Task to carry out -
Quote exactly the lines from the start of the entries to the one with "Space for additional", both ends included.

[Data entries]
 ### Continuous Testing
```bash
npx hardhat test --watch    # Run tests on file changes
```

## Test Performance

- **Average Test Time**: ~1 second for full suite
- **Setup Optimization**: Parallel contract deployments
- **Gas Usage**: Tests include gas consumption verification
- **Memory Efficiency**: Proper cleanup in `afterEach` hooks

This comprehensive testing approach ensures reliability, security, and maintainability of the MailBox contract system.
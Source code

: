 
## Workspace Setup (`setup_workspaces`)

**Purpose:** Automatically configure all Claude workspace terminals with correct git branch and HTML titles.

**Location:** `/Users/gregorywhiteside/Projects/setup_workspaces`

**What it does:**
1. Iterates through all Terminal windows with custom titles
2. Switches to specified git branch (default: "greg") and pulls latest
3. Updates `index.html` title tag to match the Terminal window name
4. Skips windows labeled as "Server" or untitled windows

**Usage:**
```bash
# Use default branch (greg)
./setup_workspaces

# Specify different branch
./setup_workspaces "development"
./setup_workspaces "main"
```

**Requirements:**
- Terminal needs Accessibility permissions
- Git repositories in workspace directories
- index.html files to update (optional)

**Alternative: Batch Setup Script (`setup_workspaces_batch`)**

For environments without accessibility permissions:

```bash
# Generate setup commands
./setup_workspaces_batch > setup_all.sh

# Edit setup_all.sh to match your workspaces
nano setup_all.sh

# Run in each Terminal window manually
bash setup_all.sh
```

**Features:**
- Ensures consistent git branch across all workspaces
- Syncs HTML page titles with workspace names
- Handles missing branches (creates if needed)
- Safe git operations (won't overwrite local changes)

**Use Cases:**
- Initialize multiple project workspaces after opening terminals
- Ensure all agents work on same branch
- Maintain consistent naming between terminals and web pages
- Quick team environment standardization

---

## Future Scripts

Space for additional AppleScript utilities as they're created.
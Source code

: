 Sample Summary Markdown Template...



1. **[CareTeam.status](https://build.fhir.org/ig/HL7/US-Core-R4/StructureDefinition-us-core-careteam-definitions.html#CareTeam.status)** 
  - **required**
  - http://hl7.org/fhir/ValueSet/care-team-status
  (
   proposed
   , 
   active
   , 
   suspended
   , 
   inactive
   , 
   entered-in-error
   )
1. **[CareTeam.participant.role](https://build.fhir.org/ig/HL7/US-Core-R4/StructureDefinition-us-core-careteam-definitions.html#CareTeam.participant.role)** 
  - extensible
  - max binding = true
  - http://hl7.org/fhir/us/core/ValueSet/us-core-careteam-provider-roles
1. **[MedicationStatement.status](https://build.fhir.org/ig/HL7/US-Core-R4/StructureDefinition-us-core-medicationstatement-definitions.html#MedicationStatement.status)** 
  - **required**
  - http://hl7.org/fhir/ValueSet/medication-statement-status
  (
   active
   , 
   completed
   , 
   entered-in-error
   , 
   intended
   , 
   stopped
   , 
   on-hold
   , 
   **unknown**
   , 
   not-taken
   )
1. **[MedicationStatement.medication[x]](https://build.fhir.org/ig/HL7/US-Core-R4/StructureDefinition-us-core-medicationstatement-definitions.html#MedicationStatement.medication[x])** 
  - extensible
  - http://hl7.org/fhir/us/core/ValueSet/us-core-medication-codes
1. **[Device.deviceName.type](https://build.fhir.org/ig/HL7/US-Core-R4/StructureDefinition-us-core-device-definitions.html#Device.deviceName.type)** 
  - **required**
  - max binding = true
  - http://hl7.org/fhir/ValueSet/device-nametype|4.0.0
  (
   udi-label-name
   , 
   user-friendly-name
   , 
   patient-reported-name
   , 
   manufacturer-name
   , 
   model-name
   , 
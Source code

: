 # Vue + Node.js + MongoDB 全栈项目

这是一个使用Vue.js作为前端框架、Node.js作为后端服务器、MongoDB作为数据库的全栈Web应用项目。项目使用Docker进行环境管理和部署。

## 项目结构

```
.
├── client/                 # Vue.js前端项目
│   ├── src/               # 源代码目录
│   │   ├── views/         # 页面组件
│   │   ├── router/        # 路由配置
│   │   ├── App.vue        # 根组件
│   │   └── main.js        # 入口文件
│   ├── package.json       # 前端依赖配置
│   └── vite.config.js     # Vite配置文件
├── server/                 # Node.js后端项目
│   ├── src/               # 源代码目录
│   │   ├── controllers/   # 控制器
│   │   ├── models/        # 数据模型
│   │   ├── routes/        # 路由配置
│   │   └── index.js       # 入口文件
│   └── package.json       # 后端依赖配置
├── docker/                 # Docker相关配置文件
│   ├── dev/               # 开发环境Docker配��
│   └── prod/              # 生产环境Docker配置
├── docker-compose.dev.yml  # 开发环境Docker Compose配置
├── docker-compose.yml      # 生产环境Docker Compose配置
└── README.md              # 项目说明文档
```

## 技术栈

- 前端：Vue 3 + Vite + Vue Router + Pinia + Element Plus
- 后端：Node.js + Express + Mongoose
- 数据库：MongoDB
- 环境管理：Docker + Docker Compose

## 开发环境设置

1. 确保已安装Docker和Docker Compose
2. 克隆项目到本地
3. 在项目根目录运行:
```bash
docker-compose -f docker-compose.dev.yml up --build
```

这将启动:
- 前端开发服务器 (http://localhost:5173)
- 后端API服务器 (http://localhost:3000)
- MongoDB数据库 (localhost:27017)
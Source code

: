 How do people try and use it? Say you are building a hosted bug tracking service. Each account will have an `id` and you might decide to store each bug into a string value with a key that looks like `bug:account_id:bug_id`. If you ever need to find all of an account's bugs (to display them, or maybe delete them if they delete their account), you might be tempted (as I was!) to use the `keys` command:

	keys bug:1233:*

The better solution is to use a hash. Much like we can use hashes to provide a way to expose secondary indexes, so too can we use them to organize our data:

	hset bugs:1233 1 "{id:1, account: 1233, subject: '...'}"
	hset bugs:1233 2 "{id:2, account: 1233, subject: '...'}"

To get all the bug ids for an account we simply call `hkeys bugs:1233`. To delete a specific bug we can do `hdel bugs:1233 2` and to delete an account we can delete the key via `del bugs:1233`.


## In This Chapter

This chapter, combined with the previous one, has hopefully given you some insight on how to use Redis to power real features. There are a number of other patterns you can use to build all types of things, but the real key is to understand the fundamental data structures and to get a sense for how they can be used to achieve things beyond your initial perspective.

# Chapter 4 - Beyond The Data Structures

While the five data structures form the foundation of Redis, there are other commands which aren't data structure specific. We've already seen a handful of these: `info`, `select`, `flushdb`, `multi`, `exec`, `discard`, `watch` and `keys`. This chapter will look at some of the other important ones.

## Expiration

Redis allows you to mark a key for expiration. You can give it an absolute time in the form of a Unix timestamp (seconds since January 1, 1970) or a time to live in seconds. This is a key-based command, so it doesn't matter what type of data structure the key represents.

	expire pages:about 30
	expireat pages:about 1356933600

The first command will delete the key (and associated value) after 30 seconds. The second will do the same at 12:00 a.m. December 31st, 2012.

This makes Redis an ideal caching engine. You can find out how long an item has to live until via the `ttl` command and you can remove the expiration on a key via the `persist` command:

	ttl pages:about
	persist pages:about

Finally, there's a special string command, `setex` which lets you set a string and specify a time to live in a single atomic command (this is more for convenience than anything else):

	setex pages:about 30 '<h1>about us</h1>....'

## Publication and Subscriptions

Answer box -
 ### Continuous Testing
```bash
npx hardhat test --watch    # Run tests on file changes
```

## Test Performance

- **Average Test Time**: ~1 second for full suite
- **Setup Optimization**: Parallel contract deployments
- **Gas Usage**: Tests include gas consumption verification
- **Memory Efficiency**: Proper cleanup in `afterEach` hooks

This comprehensive testing approach ensures reliability, security, and maintainability of the MailBox contract system.
Source code

: 
## Workspace Setup (`setup_workspaces`)

**Purpose:** Automatically configure all Claude workspace terminals with correct git branch and HTML titles.

**Location:** `/Users/gregorywhiteside/Projects/setup_workspaces`

**What it does:**
1. Iterates through all Terminal windows with custom titles
2. Switches to specified git branch (default: "greg") and pulls latest
3. Updates `index.html` title tag to match the Terminal window name
4. Skips windows labeled as "Server" or untitled windows

**Usage:**
```bash
# Use default branch (greg)
./setup_workspaces

# Specify different branch
./setup_workspaces "development"
./setup_workspaces "main"
```

**Requirements:**
- Terminal needs Accessibility permissions
- Git repositories in workspace directories
- index.html files to update (optional)

**Alternative: Batch Setup Script (`setup_workspaces_batch`)**

For environments without accessibility permissions:

```bash
# Generate setup commands
./setup_workspaces_batch > setup_all.sh

# Edit setup_all.sh to match your workspaces
nano setup_all.sh

# Run in each Terminal window manually
bash setup_all.sh
```

**Features:**
- Ensures consistent git branch across all workspaces
- Syncs HTML page titles with workspace names
- Handles missing branches (creates if needed)
- Safe git operations (won't overwrite local changes)

**Use Cases:**
- Initialize multiple project workspaces after opening terminals
- Ensure all agents work on same branch
- Maintain consistent naming between terminals and web pages
- Quick team environment standardization

---

## Future Scripts

Space for additional AppleScript utilities as they're created.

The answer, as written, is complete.